Tell me how many lines of the entries below include the string "textwidth", and give only the number.

Source records
◇ ◇ ◇

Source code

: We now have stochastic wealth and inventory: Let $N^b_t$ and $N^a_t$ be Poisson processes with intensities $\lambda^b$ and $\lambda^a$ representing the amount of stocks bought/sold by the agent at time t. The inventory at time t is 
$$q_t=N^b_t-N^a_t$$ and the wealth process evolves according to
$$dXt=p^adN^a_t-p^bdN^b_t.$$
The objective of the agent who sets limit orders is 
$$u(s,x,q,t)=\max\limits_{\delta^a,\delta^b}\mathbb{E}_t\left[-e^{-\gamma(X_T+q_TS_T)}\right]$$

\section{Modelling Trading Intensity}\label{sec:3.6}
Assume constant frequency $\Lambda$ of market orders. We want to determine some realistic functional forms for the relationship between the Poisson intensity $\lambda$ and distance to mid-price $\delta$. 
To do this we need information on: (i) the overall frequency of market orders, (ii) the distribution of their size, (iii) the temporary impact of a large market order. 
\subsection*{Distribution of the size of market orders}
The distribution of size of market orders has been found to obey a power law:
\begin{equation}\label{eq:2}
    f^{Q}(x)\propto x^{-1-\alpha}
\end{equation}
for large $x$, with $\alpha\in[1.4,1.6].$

◇ ◇ ◇

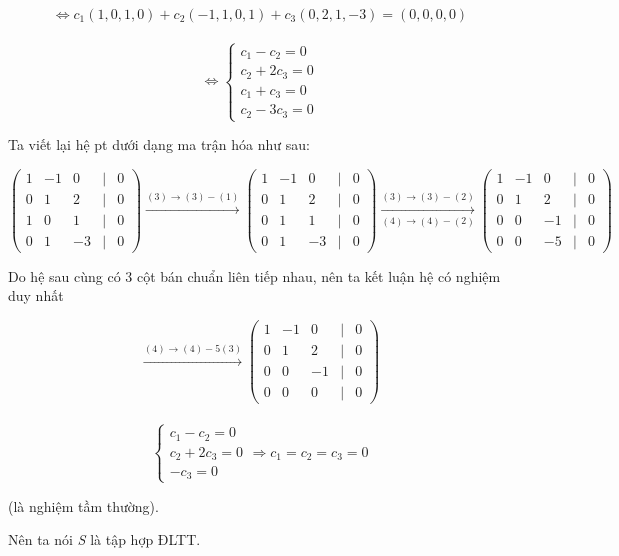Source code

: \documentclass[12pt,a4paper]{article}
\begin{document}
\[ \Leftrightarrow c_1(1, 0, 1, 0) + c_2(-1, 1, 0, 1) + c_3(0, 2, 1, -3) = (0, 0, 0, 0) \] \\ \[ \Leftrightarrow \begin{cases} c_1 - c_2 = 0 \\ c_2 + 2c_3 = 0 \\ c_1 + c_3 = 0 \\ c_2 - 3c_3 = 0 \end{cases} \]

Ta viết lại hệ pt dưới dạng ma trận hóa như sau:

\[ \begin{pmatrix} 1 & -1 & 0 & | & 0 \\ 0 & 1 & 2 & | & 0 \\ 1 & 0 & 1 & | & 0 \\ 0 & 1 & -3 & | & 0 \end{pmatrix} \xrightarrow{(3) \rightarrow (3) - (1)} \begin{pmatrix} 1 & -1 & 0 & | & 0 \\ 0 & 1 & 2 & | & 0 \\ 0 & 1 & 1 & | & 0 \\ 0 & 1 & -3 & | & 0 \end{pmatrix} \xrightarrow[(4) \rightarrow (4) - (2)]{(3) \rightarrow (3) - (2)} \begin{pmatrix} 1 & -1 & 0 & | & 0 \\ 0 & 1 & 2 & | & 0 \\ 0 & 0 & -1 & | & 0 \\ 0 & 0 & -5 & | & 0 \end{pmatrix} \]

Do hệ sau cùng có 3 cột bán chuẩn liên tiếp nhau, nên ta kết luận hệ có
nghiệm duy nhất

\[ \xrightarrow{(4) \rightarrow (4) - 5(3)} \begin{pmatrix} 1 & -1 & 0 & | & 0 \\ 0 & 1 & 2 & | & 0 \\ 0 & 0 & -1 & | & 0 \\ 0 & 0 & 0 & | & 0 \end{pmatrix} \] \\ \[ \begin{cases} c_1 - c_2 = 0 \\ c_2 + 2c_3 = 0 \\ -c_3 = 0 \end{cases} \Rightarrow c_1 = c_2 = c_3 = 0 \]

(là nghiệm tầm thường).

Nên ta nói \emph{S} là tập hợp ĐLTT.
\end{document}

◇ ◇ ◇

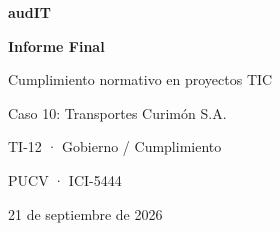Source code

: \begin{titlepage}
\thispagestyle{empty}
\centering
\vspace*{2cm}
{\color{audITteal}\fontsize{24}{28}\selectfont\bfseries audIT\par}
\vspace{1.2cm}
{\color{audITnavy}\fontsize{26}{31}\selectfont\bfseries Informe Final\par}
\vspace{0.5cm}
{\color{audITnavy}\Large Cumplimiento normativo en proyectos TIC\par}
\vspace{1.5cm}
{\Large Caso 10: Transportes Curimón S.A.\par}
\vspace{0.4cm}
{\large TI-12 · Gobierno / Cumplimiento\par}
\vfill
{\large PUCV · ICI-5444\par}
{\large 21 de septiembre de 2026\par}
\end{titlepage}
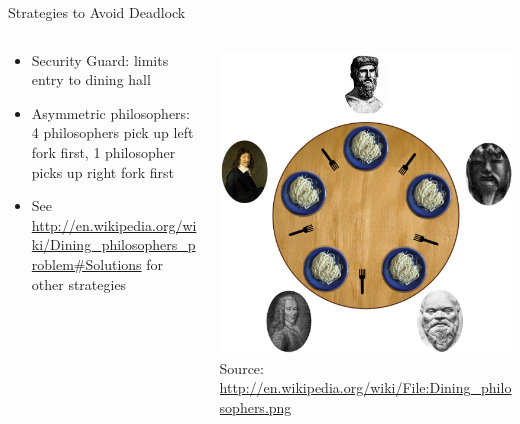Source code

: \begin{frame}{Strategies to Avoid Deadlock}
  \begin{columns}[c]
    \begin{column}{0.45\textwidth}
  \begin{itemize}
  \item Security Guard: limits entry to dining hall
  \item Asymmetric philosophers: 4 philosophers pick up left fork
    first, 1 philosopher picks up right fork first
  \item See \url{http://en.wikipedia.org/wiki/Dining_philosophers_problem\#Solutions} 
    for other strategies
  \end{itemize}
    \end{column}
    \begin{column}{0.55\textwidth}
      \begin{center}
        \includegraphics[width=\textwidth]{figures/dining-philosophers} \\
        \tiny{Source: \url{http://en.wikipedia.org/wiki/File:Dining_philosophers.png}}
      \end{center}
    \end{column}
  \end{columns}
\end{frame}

◇ ◇ ◇

Written solution
3